▸ **EXERCISE INSTRUCTIONS**
Wherever a line holds the word "feature", copy that line from the data.

▸ **THE INPUT**
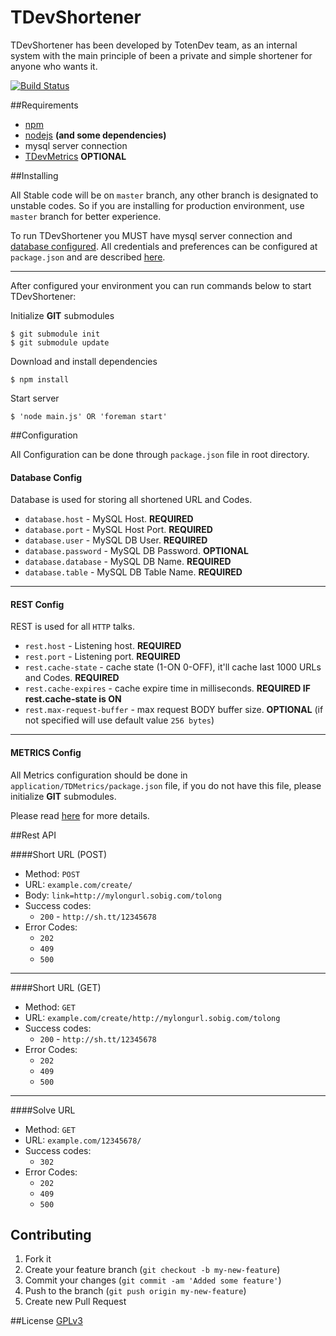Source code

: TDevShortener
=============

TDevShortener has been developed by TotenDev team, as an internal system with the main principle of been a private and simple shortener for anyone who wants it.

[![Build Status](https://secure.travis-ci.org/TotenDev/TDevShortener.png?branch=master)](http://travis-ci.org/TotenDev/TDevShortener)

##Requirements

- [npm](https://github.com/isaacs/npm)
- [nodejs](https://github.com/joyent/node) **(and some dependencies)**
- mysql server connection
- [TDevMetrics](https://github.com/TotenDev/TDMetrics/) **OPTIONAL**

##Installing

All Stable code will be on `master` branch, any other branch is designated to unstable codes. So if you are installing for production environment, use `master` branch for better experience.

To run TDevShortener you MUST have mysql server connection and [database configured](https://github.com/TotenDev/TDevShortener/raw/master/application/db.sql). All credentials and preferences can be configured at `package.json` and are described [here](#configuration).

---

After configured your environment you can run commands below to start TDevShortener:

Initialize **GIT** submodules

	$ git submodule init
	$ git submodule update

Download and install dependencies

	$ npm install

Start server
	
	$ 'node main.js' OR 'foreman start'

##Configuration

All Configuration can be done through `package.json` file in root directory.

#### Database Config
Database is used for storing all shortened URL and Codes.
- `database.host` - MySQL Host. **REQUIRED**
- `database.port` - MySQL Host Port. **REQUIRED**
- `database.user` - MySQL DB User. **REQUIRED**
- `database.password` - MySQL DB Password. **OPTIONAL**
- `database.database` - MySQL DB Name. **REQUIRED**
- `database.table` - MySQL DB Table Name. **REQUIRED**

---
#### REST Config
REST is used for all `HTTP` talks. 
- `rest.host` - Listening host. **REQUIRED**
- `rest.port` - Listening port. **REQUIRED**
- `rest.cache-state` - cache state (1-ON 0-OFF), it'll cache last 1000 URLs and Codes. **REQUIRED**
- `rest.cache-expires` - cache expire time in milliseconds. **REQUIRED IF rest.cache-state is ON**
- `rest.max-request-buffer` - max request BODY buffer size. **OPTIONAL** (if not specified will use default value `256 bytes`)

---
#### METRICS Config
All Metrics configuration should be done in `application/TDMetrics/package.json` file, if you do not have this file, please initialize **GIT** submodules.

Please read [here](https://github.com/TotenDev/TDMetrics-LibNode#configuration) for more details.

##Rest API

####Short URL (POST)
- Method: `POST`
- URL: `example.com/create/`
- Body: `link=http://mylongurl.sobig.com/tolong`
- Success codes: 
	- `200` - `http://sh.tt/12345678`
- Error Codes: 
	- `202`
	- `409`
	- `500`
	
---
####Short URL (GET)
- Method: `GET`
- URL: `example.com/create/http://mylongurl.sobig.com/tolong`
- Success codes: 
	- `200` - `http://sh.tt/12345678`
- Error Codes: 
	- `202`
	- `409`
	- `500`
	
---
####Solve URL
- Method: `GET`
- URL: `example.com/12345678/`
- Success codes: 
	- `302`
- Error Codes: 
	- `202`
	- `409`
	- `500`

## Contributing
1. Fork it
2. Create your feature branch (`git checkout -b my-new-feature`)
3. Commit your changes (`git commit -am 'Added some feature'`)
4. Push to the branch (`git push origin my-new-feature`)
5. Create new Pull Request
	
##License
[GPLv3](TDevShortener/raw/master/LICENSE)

▸ **TASK RESPONSE**
2. Create your feature branch (`git checkout -b my-new-feature`)
3. Commit your changes (`git commit -am 'Added some feature'`)
4. Push to the branch (`git push origin my-new-feature`)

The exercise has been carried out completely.